((

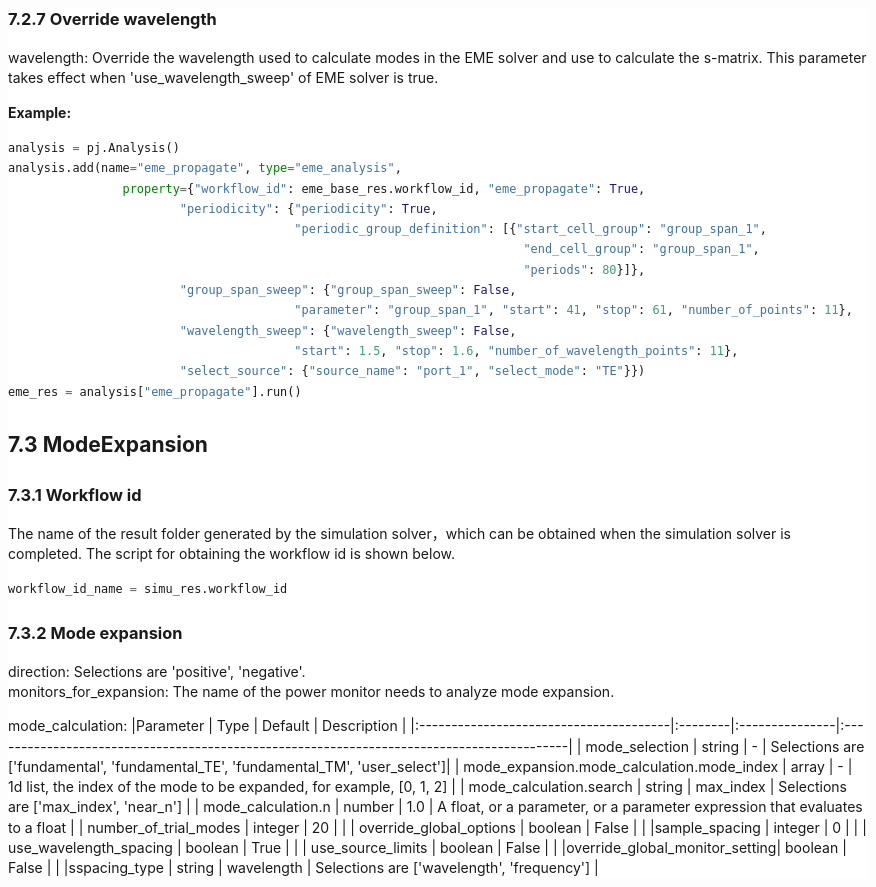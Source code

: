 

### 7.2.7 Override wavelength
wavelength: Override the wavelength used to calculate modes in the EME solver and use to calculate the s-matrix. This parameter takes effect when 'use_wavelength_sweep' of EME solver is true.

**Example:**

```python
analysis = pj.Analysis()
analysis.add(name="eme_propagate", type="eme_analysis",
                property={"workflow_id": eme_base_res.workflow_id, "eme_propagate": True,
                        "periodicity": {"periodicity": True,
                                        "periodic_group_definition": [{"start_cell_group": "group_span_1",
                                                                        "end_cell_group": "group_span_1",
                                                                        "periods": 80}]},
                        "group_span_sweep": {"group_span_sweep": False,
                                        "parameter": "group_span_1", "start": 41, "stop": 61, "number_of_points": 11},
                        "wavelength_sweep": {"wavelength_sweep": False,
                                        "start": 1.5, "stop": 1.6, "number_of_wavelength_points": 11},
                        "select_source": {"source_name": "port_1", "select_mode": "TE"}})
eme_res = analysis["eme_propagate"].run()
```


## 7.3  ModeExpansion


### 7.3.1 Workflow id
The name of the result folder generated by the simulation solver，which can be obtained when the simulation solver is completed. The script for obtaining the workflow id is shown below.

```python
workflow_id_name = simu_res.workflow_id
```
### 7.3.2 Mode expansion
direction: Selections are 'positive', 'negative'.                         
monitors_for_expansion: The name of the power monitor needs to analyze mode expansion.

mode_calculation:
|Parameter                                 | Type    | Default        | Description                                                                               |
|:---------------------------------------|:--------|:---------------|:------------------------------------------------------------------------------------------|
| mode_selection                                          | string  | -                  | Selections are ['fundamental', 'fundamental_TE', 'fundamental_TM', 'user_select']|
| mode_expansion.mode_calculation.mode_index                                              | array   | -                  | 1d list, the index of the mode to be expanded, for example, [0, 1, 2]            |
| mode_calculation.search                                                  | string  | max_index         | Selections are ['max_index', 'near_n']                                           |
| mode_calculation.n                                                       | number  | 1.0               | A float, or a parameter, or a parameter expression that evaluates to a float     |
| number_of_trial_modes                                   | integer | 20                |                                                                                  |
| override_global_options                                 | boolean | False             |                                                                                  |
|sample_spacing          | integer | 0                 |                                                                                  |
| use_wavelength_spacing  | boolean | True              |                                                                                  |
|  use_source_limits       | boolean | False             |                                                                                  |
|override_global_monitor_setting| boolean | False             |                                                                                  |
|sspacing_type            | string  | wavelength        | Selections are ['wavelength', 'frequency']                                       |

))

TASK DIRECTIONS: Lines that contain the string "stop" should be copied from the material above.

ANSWER TO THE EXERCISE:
                                        "parameter": "group_span_1", "start": 41, "stop": 61, "number_of_points": 11},
                                        "start": 1.5, "stop": 1.6, "number_of_wavelength_points": 11},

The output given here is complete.